Intraspecific maternal aggression in the house mouse (Mus domesticus): a counterstrategy to infanticide by male?

Abstract
A series of experiments was carried out to assess whether the «defensive» pattern of female parental attack towards sexually naive male conspecific intruders, in which there is no inhibition against biting vulnerable areas of the intruder's body, could function as a deterrent to infanticide. Primiparous lactating mice (Mus domesticus) which had not previously displayed parental attack showed clearly differentiated patterns of biting attack when confronting sexually naive male and female conspecific intruders, respectively. Males intruders were more prone to kill pups than were female counterparts, and this behaviour was facilitated in the absence of the mother.
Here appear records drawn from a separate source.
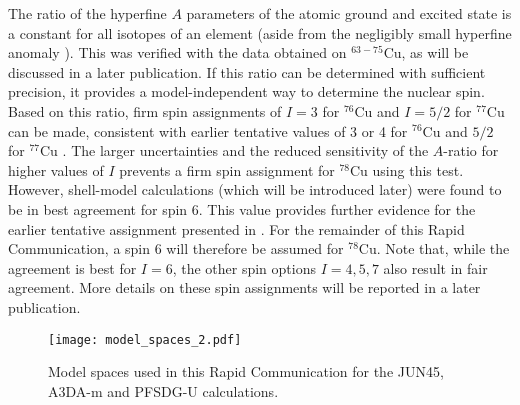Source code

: \documentclass[reprint,superscriptaddress,amsmath,amssymb,aps,prl]{revtex4-1}
\begin{document}
The ratio of the hyperfine $A$ parameters of the atomic ground and excited state is a constant for all isotopes of an element (aside from the negligibly small hyperfine anomaly \cite{Bucka1967,Locher1974}). This was verified with the data obtained on $^{63-75}$Cu, as will be discussed in a later publication. If this ratio can be determined with sufficient precision, it provides a model-independent way to determine the nuclear spin. Based on this ratio, firm spin assignments of $I=3$ for $^{76}$Cu and $I=5/2$ for $^{77}$Cu can be made, consistent with earlier tentative values of 3 or 4 for $^{76}$Cu \cite{VanRoosbroeck2005} and $5/2$ for $^{77}$Cu \cite{Patronis2009,Ilyushkin2009,Koster2011}. The larger uncertainties and the reduced sensitivity of the $A$-ratio for higher values of $I$ prevents a firm spin assignment for $^{78}$Cu using this test. However, shell-model calculations (which will be introduced later) were found to be in best agreement for spin 6. This value provides further evidence for the earlier tentative assignment presented in \cite{gross2009}. For the remainder of this Rapid Communication, a spin 6 will therefore be assumed for $^{78}$Cu. Note that, while the agreement is best for $I=6$, the other spin options $I=4,5,7$ also result in fair agreement. More details on these spin assignments will be reported in a later publication.

\begin{figure}[ht!]
\centering
    \texttt{[image: model\_spaces\_2.pdf]}
    \caption{Model spaces used in this Rapid Communication for the JUN45, A3DA-m and PFSDG-U calculations.}
    \label{fig:model_spaces}
\end{figure}
\end{document}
Remarkably, lactating females simultaneously confronting a virgin female and a sexually naive male intruder attacked only the latter animal. These data suggest that lactating female aggression serves as a counterstrategy to male infanticide. Nevertheless the mother's aggressive behaviour delayed but rarely thwarted the killing of pups by males that had dominated the female and that were characterized by high levels of social aggression in previous intermale aggression tests. Maternal attack was successful in defending the litter from those males that were incapable of defeating the lactating female and that were characterized by low levels of intermale aggression. Consequently, maternal aggression might also function, as a by-product, to prevent reproduction by males of poor fighting ability. The hypothesis that in this context female aggressive behaviour towards the interloper male could also be involved in intersexual selection is discussed.